_Assigned task_.
From the first line to the last, restate every record word for word, leaving out the pictures.

# # #

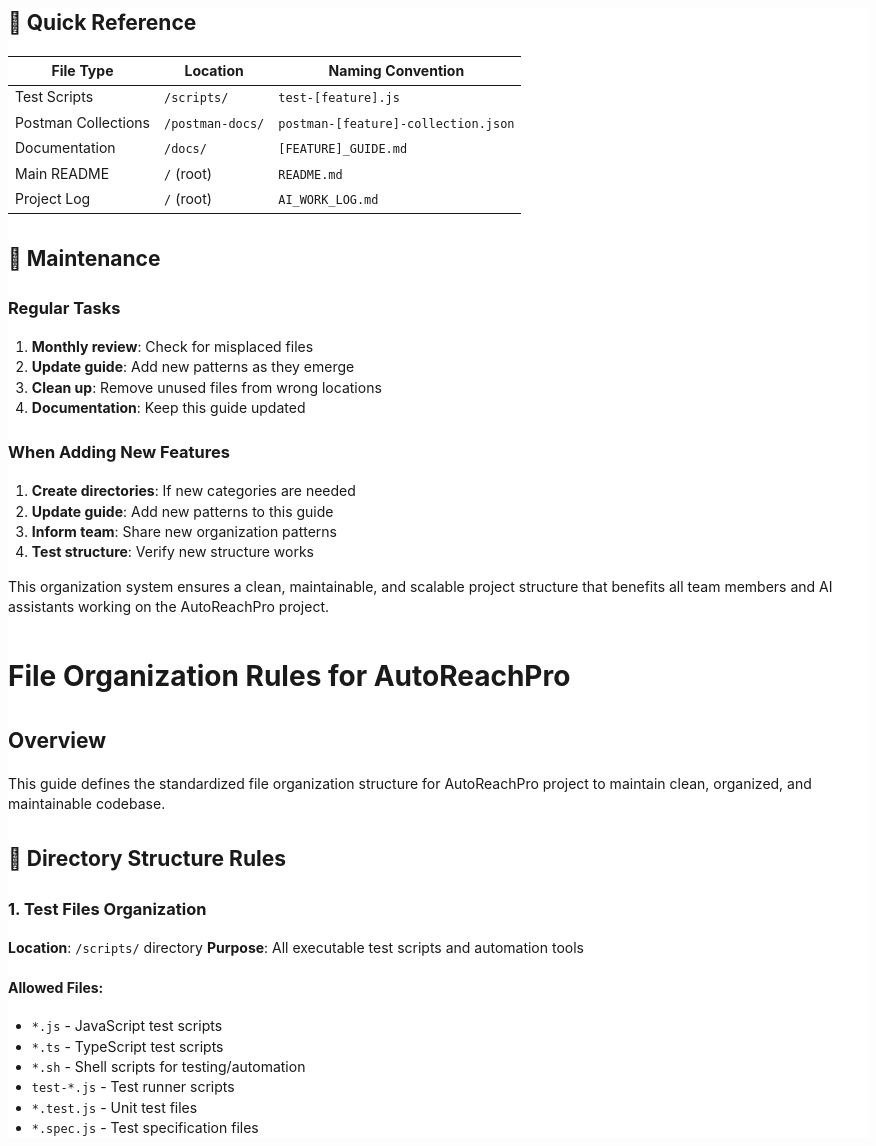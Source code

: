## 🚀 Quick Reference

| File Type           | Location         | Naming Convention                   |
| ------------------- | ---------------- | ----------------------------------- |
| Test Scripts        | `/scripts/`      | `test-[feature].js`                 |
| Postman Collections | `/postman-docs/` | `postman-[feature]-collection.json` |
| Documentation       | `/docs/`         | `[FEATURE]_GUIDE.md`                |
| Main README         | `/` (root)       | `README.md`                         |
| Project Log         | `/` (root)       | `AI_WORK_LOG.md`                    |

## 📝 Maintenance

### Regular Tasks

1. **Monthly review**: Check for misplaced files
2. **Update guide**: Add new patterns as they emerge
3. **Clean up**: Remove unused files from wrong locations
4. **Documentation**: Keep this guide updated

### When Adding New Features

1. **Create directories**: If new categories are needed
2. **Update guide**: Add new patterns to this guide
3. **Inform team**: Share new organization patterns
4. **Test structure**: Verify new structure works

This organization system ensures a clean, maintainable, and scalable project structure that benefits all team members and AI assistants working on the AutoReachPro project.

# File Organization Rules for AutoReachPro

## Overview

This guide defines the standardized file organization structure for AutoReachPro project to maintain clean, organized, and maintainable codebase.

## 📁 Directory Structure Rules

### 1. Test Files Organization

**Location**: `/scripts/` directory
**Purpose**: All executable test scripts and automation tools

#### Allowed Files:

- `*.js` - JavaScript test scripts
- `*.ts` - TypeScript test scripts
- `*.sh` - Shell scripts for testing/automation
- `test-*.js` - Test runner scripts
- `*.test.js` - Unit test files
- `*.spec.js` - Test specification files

# # #

_Response to this task_.
Source code

:## 🚀 Quick Reference

| File Type           | Location         | Naming Convention                   |
| ------------------- | ---------------- | ----------------------------------- |
| Test Scripts        | `/scripts/`      | `test-[feature].js`                 |
| Postman Collections | `/postman-docs/` | `postman-[feature]-collection.json` |
| Documentation       | `/docs/`         | `[FEATURE]_GUIDE.md`                |
| Main README         | `/` (root)       | `README.md`                         |
| Project Log         | `/` (root)       | `AI_WORK_LOG.md`                    |

## 📝 Maintenance

### Regular Tasks

1. **Monthly review**: Check for misplaced files
2. **Update guide**: Add new patterns as they emerge
3. **Clean up**: Remove unused files from wrong locations
4. **Documentation**: Keep this guide updated

### When Adding New Features

1. **Create directories**: If new categories are needed
2. **Update guide**: Add new patterns to this guide
3. **Inform team**: Share new organization patterns
4. **Test structure**: Verify new structure works

This organization system ensures a clean, maintainable, and scalable project structure that benefits all team members and AI assistants working on the AutoReachPro project.

# File Organization Rules for AutoReachPro

## Overview

This guide defines the standardized file organization structure for AutoReachPro project to maintain clean, organized, and maintainable codebase.

## 📁 Directory Structure Rules

### 1. Test Files Organization

**Location**: `/scripts/` directory
**Purpose**: All executable test scripts and automation tools

#### Allowed Files:

- `*.js` - JavaScript test scripts
- `*.ts` - TypeScript test scripts
- `*.sh` - Shell scripts for testing/automation
- `test-*.js` - Test runner scripts
- `*.test.js` - Unit test files
- `*.spec.js` - Test specification files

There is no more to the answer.